[Entries taken from a collection]
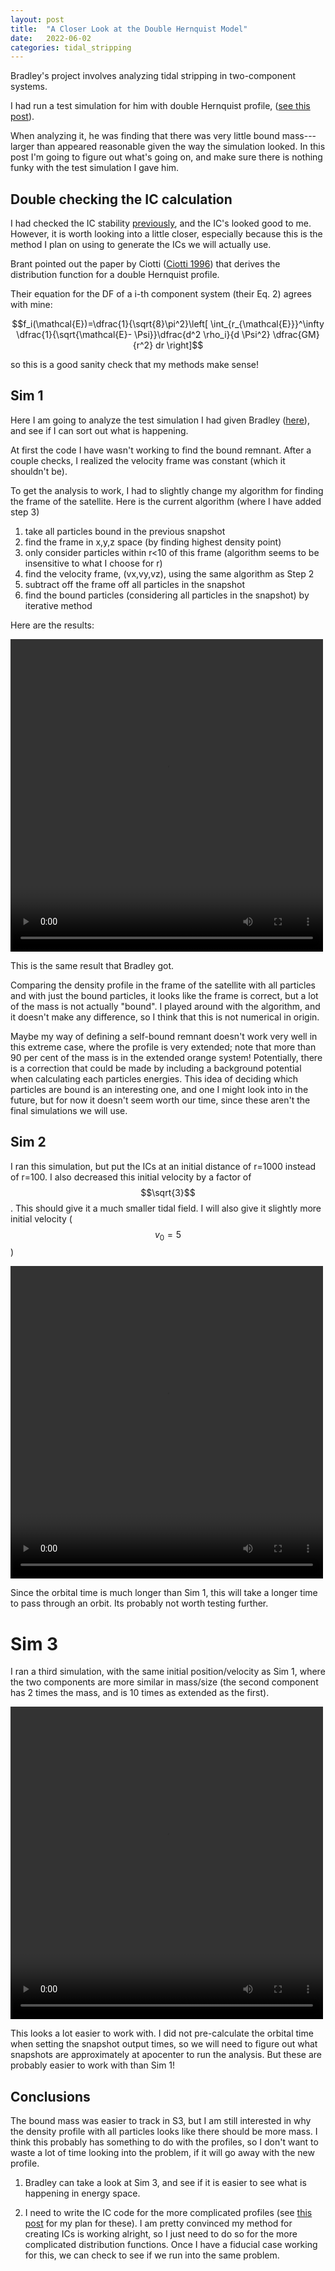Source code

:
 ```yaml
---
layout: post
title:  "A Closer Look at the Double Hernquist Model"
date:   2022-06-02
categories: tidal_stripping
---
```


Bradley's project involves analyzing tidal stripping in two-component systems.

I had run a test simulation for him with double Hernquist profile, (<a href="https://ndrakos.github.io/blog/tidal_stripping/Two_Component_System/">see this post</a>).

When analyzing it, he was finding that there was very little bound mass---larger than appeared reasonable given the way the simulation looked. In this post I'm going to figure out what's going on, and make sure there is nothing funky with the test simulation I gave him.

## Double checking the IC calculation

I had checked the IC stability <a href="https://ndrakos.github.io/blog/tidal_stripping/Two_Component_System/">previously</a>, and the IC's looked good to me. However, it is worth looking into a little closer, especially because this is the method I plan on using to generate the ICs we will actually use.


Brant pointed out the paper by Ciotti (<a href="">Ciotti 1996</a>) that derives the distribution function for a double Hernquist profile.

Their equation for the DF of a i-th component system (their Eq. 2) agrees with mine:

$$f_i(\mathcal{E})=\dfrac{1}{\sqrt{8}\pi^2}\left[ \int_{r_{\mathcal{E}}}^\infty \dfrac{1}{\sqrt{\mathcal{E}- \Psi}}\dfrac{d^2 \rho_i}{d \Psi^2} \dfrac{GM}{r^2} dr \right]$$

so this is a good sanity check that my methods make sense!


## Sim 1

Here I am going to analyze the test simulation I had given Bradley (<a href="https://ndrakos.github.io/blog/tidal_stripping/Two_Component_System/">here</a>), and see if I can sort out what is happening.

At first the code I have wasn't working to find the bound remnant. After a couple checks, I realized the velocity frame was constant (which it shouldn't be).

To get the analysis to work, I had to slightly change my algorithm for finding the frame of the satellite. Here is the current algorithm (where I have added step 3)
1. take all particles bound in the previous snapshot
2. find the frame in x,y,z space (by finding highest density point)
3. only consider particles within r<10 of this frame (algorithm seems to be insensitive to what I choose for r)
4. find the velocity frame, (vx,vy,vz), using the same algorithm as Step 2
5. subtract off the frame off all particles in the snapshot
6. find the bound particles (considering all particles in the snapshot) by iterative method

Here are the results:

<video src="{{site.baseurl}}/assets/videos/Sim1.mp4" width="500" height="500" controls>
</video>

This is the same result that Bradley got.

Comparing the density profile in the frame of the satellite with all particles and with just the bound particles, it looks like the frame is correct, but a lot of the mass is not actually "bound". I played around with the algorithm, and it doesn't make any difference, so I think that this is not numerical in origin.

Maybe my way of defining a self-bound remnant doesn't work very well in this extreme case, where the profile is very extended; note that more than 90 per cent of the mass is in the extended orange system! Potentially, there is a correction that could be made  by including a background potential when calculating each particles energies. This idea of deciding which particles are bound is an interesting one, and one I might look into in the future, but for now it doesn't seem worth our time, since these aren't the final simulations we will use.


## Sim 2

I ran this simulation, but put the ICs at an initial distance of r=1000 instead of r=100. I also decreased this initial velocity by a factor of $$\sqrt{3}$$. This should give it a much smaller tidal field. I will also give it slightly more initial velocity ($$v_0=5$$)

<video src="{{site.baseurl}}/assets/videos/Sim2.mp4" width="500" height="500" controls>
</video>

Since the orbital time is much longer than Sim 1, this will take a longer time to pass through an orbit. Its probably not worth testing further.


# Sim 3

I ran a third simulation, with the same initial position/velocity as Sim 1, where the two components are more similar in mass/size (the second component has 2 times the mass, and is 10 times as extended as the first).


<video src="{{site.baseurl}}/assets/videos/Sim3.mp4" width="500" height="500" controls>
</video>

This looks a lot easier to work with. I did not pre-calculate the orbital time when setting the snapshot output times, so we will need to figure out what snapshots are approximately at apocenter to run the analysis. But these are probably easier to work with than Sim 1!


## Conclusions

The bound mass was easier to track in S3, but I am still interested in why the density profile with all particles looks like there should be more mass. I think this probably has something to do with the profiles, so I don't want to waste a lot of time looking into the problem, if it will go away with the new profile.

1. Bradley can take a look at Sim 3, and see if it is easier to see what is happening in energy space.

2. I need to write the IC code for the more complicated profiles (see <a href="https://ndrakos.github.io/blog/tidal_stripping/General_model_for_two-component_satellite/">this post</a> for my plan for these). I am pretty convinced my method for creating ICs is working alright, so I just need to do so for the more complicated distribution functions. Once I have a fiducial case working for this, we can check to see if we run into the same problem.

==

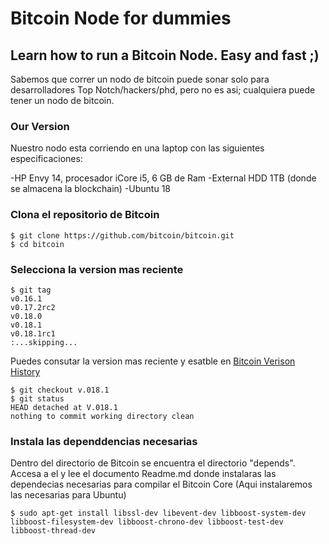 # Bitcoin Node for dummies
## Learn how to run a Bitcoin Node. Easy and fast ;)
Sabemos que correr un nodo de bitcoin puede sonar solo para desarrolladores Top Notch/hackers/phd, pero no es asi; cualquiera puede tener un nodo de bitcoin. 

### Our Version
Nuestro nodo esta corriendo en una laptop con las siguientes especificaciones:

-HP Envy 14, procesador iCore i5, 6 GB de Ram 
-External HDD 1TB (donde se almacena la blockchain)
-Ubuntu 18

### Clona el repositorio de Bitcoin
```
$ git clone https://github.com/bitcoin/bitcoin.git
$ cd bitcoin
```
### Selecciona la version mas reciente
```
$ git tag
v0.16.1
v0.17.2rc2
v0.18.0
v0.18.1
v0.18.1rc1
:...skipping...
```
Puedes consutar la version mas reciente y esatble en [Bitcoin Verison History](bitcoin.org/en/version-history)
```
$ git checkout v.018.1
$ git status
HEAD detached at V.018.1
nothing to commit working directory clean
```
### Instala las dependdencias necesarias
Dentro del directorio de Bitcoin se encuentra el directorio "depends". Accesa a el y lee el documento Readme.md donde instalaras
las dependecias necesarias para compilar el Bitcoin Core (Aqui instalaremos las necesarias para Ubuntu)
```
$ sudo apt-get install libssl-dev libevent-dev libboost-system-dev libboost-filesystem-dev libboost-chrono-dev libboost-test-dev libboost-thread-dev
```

*WHAT TO PRODUCE:* Please report every line of the records above that contains the word "actually".

*RESULT FOR THIS TASK:*
I had checked the IC stability <a href="https://ndrakos.github.io/blog/tidal_stripping/Two_Component_System/">previously</a>, and the IC's looked good to me. However, it is worth looking into a little closer, especially because this is the method I plan on using to generate the ICs we will actually use.
Comparing the density profile in the frame of the satellite with all particles and with just the bound particles, it looks like the frame is correct, but a lot of the mass is not actually "bound". I played around with the algorithm, and it doesn't make any difference, so I think that this is not numerical in origin.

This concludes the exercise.